**Assignment**
Scan the entries below and tally the lines that include "price". Return nothing but the tally.

** Opening Extracted material block **

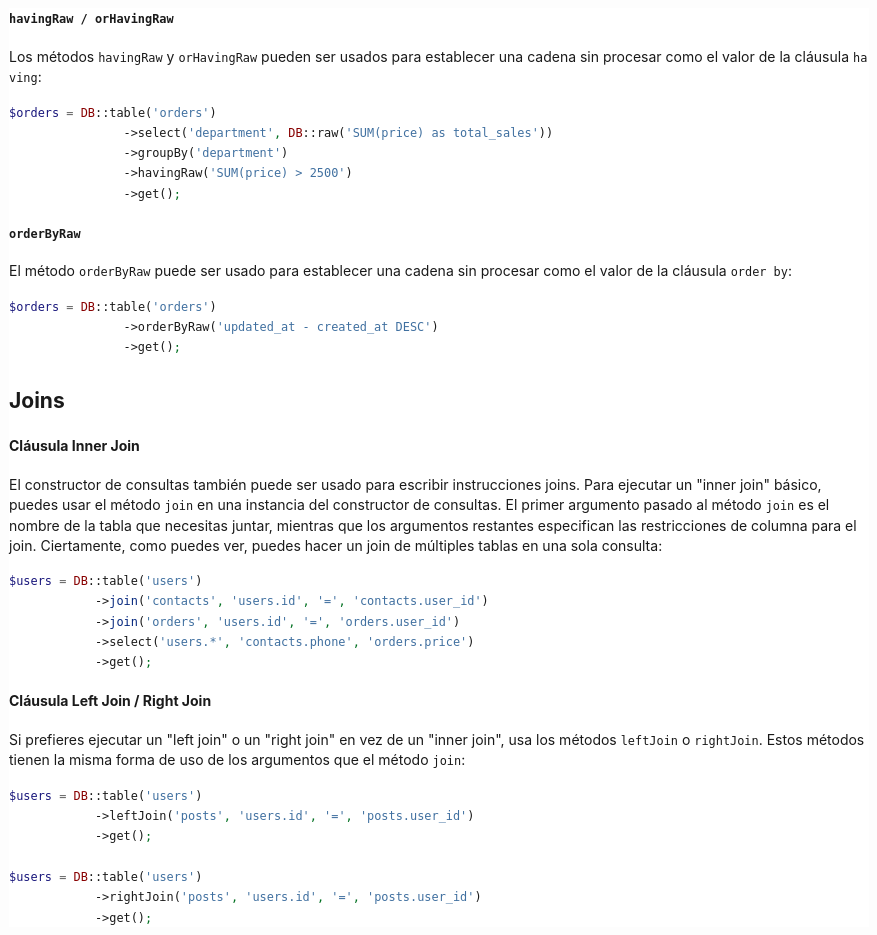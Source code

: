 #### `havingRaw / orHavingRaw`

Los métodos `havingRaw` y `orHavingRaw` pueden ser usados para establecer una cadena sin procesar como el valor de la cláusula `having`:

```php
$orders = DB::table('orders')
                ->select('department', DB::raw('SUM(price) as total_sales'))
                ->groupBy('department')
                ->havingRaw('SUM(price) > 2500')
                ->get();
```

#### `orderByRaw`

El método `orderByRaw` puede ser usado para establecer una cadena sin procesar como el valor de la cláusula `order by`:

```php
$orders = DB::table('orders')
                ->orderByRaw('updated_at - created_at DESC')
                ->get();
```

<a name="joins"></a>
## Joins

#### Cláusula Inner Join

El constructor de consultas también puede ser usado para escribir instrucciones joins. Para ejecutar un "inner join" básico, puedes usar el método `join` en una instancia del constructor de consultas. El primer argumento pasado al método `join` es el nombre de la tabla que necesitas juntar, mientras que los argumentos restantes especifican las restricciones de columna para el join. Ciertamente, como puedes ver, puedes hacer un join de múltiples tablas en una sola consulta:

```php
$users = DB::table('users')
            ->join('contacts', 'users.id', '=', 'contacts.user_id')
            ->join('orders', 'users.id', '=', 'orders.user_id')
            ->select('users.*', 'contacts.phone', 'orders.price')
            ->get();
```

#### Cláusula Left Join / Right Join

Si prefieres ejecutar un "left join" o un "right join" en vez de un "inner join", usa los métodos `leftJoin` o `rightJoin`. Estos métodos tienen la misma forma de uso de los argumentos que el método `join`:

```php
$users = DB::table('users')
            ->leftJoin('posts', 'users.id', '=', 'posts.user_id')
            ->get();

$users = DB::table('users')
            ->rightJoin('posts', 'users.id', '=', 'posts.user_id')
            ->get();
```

** Closing Extracted material block **
** Opening Extracted material block **

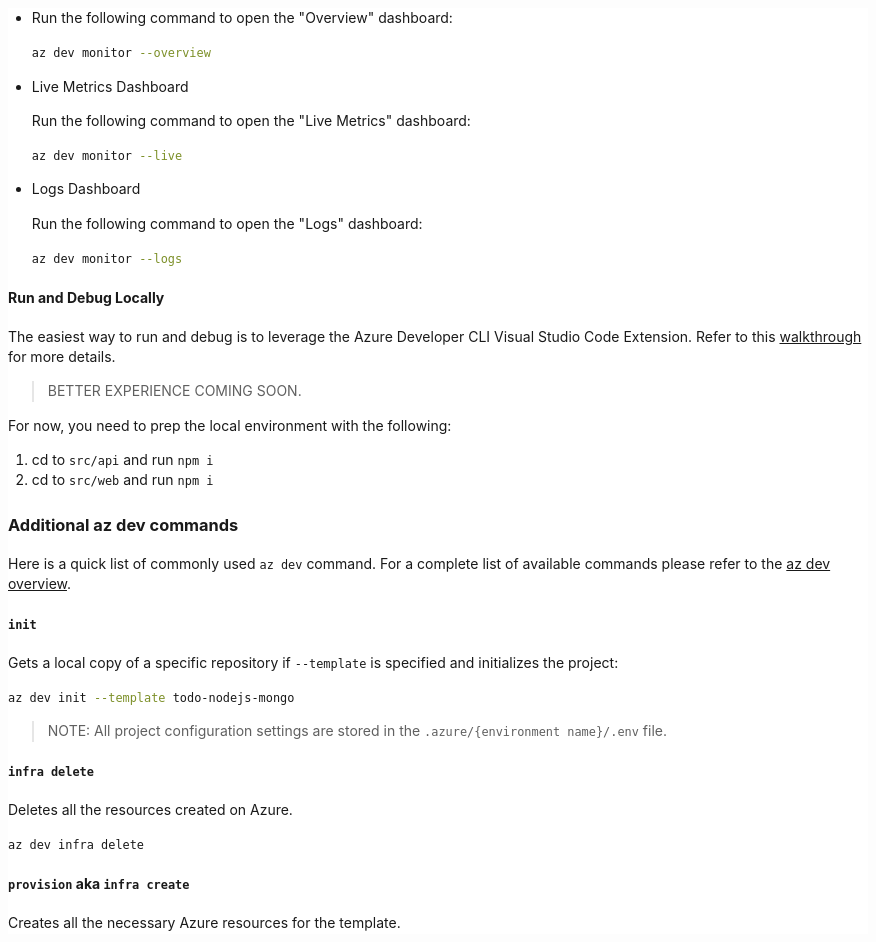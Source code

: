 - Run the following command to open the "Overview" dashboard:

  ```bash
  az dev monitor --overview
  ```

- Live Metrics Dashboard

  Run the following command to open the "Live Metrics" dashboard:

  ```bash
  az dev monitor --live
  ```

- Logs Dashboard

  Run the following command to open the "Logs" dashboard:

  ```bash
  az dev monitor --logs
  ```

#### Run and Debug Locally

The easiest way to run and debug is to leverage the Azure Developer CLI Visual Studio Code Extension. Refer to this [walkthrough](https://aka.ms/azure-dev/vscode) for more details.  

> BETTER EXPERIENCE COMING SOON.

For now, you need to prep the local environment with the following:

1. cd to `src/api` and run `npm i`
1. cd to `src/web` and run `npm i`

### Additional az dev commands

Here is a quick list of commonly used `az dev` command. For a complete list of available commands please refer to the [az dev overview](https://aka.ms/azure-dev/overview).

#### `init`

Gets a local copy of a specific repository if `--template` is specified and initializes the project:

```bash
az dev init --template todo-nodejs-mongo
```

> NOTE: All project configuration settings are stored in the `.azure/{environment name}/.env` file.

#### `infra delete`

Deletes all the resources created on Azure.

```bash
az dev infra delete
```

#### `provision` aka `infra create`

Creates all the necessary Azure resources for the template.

** Closing Extracted material block **
** Opening Extracted material block **

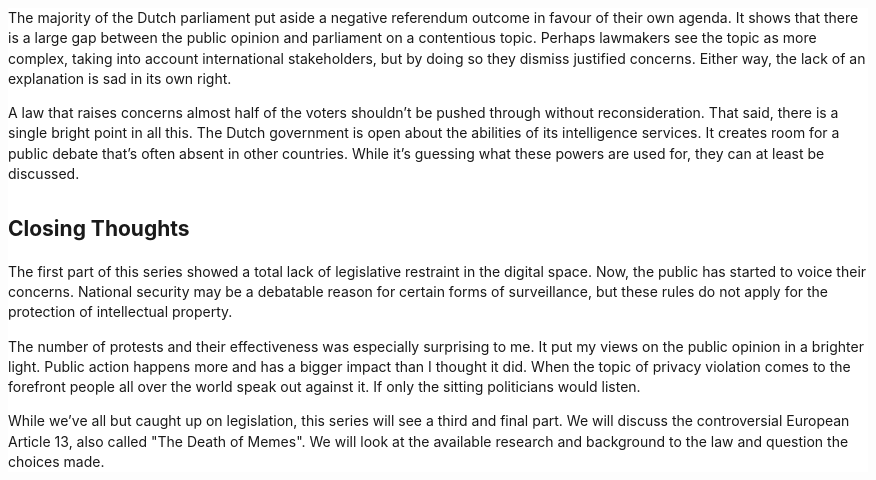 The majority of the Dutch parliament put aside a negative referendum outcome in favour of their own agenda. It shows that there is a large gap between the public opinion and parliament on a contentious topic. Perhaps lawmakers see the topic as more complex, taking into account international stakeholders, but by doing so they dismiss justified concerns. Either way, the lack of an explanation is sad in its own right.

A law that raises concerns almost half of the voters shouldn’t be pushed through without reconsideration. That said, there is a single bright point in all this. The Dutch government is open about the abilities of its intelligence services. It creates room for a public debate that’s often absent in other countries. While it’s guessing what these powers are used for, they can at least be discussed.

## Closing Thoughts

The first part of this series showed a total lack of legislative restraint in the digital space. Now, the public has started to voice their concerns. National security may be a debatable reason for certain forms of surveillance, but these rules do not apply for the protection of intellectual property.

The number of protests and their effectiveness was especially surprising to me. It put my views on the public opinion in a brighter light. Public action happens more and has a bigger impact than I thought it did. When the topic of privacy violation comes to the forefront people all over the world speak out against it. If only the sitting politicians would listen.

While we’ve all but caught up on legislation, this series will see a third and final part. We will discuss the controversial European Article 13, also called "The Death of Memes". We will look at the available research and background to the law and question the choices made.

** Closing Extracted material block **

**Response to this exercise**
3